Bahçeşehir Üniversitesi’nde yapılan araştırmaya göre çocukların yüzde 94,7’si dijital reklamlara maruz kalıyor, ancak en çok 7-12 yaş aralığındakiler bu reklamlardan etkileniyor. Asıl ikna edici etki, içeriklerin içine ustaca yerleştirilmiş fenomen tanıtımlarından geliyor. Çocuklar, güvendikleri sosyal medya yüzlerinin önerilerini reklam değil, gerçek tavsiye gibi algılıyor. Markalar da bu samimiyet kılıfının arkasına saklanarak çocukları hedef alıyor

Bahçeşehir Üniversitesi Sosyal Bilimler Enstitüsü Reklamcılık ve Halkla İlişkiler Ana Bilim Dalı Doktora Programı’nda Dr. Özlem Koç tarafından hazırlanan ve saha araştırmasına dayanan kapsamlı doktora tezi, 7–15 yaş arası çocukların dijital reklamlara karşı şaşırtıcı derecede yüksek bir farkındalık geliştirdiğini ortaya koyuyor. Ancak bu farkındalık, reklamın etkisinden tamamen kurtulmak anlamına gelmiyor. Çocuklar özellikle influencer içeriklerine daha açık hale gelirken, doğrudan satış amacı taşımayan ama içerikle ustaca harmanlanmış tanıtımları gerçek sanabiliyor. Reklamlar artık klasik biçimlerden uzak; fenomen videoları, oyun içi sahneler ve içerik önerileri yoluyla daha gizli ve güçlü bir biçimde çocuklara ulaşıyor. Araştırma, bu yeni reklam modeline karşı hem çocuklar hem de ebeveynler için eleştirel dijital okuryazarlığın önemine dikkat çekiyor.
Özlem Koç’la araştırmanın detaylarına dair bir röportaj yaptık. Koç, yeni nesil yani dijital yerli olan çocukların reklamlardan hemen etkilenmediğiniz ama 7-9 yaş aralığındaki çocukların fenomenlerin samimiyet vererek yaptıkları paylaşımların ağına düştüklerini söylüyor.

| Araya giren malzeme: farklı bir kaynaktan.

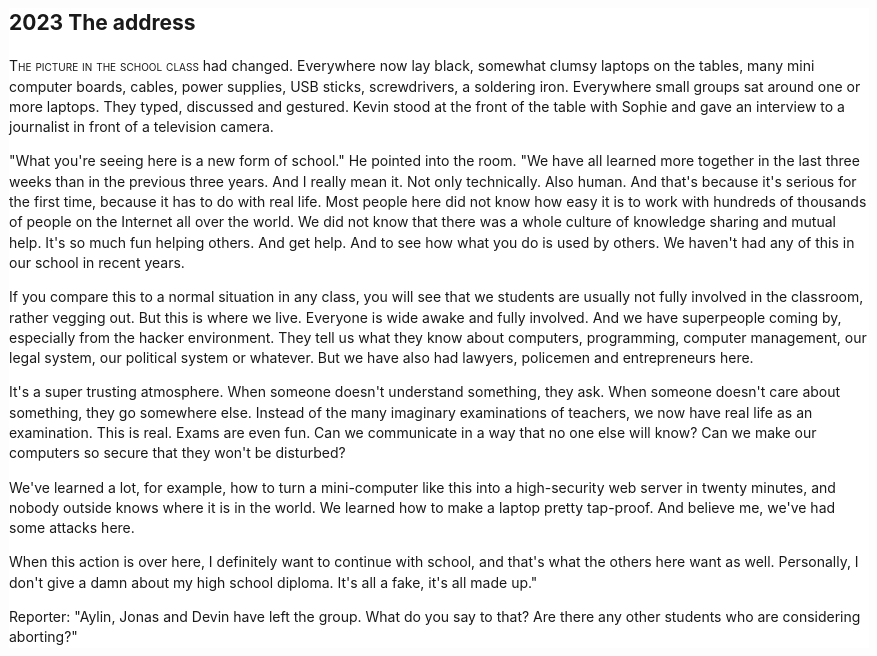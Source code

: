 
## **2023** The address

<span style="font-variant:small-caps;">The picture in the school class</span> had changed.
Everywhere now lay black, somewhat clumsy laptops on the tables, many mini computer boards, cables, power supplies, USB sticks, screwdrivers, a soldering iron.
Everywhere small groups sat around one or more laptops.
They typed, discussed and gestured.
Kevin stood at the front of the table with Sophie and gave an interview to a journalist in front of a television camera.

"What you're seeing here is a new form of school." He pointed into the room.
"We have all learned more together in the last three weeks than in the previous three years. And I really mean it.
Not only technically.
Also human.
And that's because it's serious for the first time, because it has to do with real life.
Most people here did not know how easy it is to work with hundreds of thousands of people on the Internet all over the world.
We did not know that there was a whole culture of knowledge sharing and mutual help.
It's so much fun helping others.
And get help.
And to see how what you do is used by others.
We haven't had any of this in our school in recent years.

If you compare this to a normal situation in any class, you will see that we students are usually not fully involved in the classroom, rather vegging out.
But this is where we live.
Everyone is wide awake and fully involved.
And we have superpeople coming by, especially from the hacker environment.
They tell us what they know about computers, programming, computer management, our legal system, our political system or whatever.
But we have also had lawyers, policemen and entrepreneurs here.

It's a super trusting atmosphere.
When someone doesn't understand something, they ask.
When someone doesn't care about something, they go somewhere else.
Instead of the many imaginary examinations of teachers, we now have real life as an examination.
This is real.
Exams are even fun.
Can we communicate in a way that no one else will know?
Can we make our computers so secure that they won't be disturbed?

We've learned a lot, for example, how to turn a mini-computer like this into a high-security web server in twenty minutes, and nobody outside knows where it is in the world.
We learned how to make a laptop pretty tap-proof.
And believe me, we've had some attacks here.

When this action is over here, I definitely want to continue with school, and that's what the others here want as well.
Personally, I don't give a damn about my high school diploma.
It's all a fake, it's all made up."

Reporter: "Aylin, Jonas and Devin have left the group.
What do you say to that?
Are there any other students who are considering aborting?"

Araştırmanız çocukların izledikleri reklamlardan etkilenme durumu hakkında neler söylüyor?
Her gün dijital ekranlar karşısında saatler geçiren bir nesil büyüyor… Artık çocuklar internette o kadar çok vakit geçiriyor ki, izledikleri hemen her videonun başında, ortasında ya da sonunda bir reklamla karşılaşıyorlar. Araştırmaya katılan çocukların yüzde 94,7’si dijital reklamlar gördüğünü, ancak yalnızca yüzde 22,5’i bu reklamların ürünü satın alma isteği uyandırdığını söyledi. Çocuklar büyüdükçe, reklamların onları bir şey satın almaya teşvik ettiğini söyleyenlerin sayısı daha da azalıyor. 13–15 yaş grubunda satın alma isteği yüzde 6,1’e kadar düşüyor. Bu bulgular, çocukların reklama sadece pasif bir şekilde maruz kalmadığını, aynı zamanda içerikleri belli bir farkındalık ve eleştirel süzgeçle değerlendirdiklerini gösteriyor.
Elbette bu durum, hiçbir şekilde etkilenmedikleri anlamına gelmiyor. Özellikle 7–9 yaş grubunda, dikkat çekici görseller, renkli animasyonlar ve oyunlara gömülü reklamlar aracılığıyla ikna edici etkiler daha yüksek oranda görülüyor. Bu yaş grubundaki çocuklar henüz reklamın ikna edici yapısını tam olarak kavrayamadıkları için daha savunmasız olabiliyorlar. Genel olarak yaş ilerledikçe farkındalık da artıyor; fakat küçük yaş grupları hâlâ özel bir kırılganlık taşıyor. Bu yüzden hem medya eğitimi hem de içerik düzenlemeleri konusunda koruyucu yaklaşımlar şart.

KOLAY KANDIRILIYORLAR
Çocukları en fazla etkileyen reklamlar neler oluyor?
Reklamın nasıl sunulduğu, çocukların etkilenip etkilenmeyeceğini büyük ölçüde belirliyor. Çocuklar en çok influencer’ların ya da videolara ustaca yerleştirilmiş reklamlardan etkileniyor. Özellikle 7–12 yaş arasındaki çocuklar, YouTube’da izledikleri videolarda ya da oyun içeriklerinde karşılarına çıkan bu tür reklamlara karşı daha savunmasız durumdalar. Çünkü bu reklamlar onlara doğrudan ‘satın al’ demiyor; aksine içerikle iç içe geçiyor ve daha ‘samimi’ ya da ‘güvenilir’ bir hava yaratıyor. Özellikle 7–9 yaş grubundaki çocuklar için renkli, eğlenceli ve müzikli ürün reklamları oldukça çekici olabiliyor. Bu yaşta çocuklar henüz reklamın bir satış amacı taşıdığını tam olarak kavrayamadıkları için, içerikle ürünün ayrımını yapmakta zorlanabiliyorlar. Bir oyunda ya da videoda karşılarına çıkan ürünü gerçek bir ihtiyaç gibi görebiliyorlar.
Ama yaş ilerledikçe tablo değişiyor. 13 yaş ve üzerindeki çocuklar bu reklamlara daha temkinli yaklaşıyor, bazıları doğrudan sorguluyor bile. “Bu reklam mı yoksa gerçekten öneriyor mu?” diye düşünen, hatta influencer tanıtımlarını ‘ticari’ ya da ‘manipülatif’ bulan çocukların sayısı hiç az değil. Tabii hâlâ fenomenleri samimi bulanlar da var, ama artık çocuklar bu iş birliklerin arkasında nasıl bir ticari ilişki olabileceğini de fark etmeye başlamış durumda.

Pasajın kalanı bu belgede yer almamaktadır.